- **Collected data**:
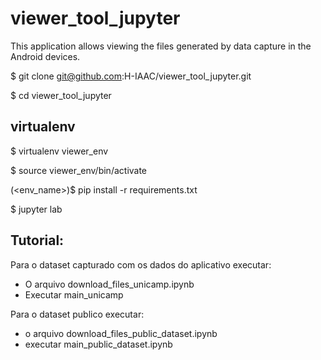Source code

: # viewer_tool_jupyter

This application allows viewing the files generated by data capture in the Android devices.

$ git clone git@github.com:H-IAAC/viewer_tool_jupyter.git

$ cd viewer_tool_jupyter
## virtualenv 

$ virtualenv viewer_env

$ source viewer_env/bin/activate

(<env_name>)$ pip install -r requirements.txt

$ jupyter lab

## Tutorial:
Para o dataset capturado com os dados do aplicativo executar:

- O arquivo download_files_unicamp.ipynb
- Executar main_unicamp
 
    
Para o dataset publico executar:

- o arquivo download_files_public_dataset.ipynb
- executar main_public_dataset.ipynb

- **What the exercise asks**:
All lines in the records that contain "arquivo" are to be copied and returned.

- **Result for this task**:
- O arquivo download_files_unicamp.ipynb
- o arquivo download_files_public_dataset.ipynb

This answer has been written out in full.